* Dataset
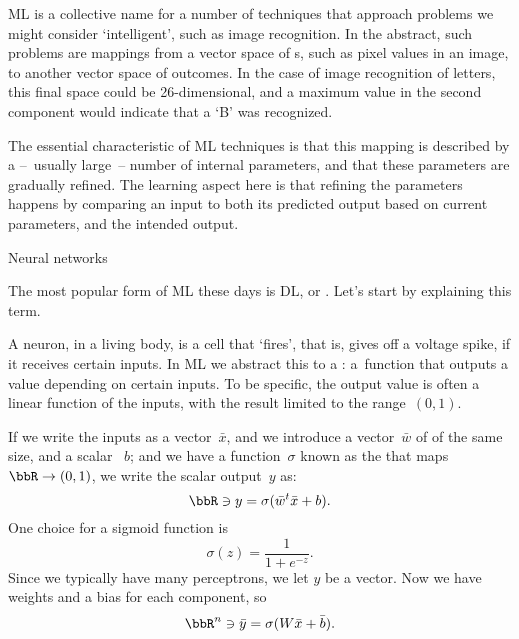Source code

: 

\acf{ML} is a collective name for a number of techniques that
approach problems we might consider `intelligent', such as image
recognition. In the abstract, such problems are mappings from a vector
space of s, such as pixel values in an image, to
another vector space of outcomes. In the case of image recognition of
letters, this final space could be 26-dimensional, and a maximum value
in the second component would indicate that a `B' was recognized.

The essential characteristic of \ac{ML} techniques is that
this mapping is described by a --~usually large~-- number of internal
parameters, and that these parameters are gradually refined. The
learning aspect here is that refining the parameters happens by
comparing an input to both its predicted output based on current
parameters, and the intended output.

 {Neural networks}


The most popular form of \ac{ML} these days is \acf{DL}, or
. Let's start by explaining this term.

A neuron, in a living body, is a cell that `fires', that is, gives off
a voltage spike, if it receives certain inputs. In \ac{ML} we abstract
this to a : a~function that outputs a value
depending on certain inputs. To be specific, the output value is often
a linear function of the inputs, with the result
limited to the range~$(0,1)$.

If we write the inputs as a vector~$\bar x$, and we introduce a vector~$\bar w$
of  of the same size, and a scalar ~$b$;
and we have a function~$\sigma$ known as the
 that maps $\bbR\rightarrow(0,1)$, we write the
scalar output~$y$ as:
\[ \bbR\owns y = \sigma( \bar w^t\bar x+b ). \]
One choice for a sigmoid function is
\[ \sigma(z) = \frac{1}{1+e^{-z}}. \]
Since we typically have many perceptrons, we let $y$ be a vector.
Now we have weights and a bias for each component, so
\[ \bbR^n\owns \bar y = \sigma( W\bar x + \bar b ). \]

==

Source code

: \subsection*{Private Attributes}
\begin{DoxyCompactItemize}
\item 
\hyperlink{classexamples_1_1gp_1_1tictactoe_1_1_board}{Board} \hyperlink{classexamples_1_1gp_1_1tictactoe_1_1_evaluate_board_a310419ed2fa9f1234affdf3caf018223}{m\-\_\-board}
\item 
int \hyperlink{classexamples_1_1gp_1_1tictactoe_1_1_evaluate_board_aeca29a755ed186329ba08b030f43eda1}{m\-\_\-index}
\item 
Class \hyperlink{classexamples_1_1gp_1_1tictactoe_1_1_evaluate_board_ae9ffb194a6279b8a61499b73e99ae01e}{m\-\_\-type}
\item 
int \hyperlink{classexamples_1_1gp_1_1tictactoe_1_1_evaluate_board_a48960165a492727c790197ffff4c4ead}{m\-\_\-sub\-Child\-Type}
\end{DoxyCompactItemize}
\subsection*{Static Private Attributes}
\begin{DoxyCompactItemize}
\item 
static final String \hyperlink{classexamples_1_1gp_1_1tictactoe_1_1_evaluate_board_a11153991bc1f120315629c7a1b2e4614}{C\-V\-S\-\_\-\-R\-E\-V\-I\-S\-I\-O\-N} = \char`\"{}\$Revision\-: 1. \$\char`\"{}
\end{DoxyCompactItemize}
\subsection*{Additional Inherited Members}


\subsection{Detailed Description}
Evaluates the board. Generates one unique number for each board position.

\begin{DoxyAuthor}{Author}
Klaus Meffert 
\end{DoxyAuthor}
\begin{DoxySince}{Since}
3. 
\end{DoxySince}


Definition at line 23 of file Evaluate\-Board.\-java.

...

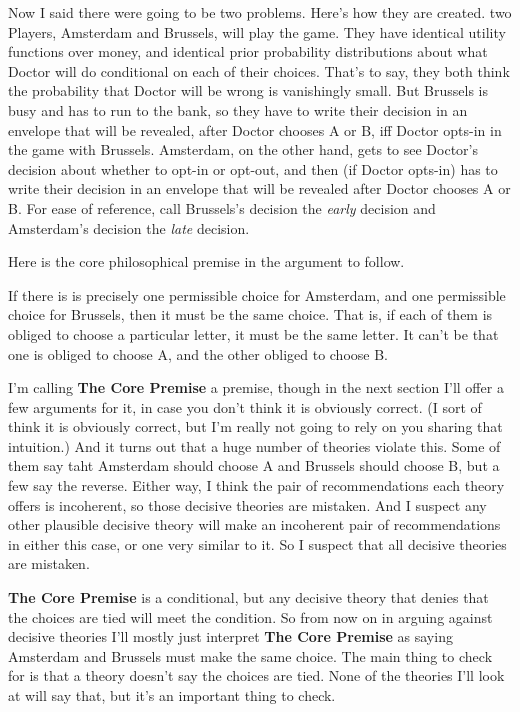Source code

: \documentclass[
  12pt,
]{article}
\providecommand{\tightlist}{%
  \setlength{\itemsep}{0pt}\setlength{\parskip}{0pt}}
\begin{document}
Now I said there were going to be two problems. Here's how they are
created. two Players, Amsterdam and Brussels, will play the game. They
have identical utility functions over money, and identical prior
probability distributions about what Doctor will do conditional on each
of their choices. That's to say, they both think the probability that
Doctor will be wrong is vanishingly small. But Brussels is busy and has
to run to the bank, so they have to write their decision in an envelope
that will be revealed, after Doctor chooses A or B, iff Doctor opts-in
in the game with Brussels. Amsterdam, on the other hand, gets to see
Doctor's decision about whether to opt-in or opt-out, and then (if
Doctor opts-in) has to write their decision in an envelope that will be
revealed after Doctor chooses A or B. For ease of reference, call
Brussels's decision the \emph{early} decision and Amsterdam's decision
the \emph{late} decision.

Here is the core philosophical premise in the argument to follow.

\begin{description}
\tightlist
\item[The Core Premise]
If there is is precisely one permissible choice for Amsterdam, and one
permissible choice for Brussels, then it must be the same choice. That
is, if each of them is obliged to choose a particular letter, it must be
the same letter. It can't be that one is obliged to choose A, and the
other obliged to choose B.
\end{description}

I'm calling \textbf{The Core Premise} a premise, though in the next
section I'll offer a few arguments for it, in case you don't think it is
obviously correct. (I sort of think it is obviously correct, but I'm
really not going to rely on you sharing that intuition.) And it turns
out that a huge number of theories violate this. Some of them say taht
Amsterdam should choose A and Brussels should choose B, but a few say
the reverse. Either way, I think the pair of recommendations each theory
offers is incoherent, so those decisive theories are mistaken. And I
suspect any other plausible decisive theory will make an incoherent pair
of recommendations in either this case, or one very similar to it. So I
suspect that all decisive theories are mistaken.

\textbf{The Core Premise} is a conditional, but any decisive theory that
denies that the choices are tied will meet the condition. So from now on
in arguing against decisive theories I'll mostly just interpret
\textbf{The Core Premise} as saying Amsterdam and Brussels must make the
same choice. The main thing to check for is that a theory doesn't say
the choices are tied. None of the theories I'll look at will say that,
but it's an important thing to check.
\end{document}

* Exercise details
Each line in the data that holds the string "permissible" needs to be copied.

* Reply
If there is is precisely one permissible choice for Amsterdam, and one
permissible choice for Brussels, then it must be the same choice. That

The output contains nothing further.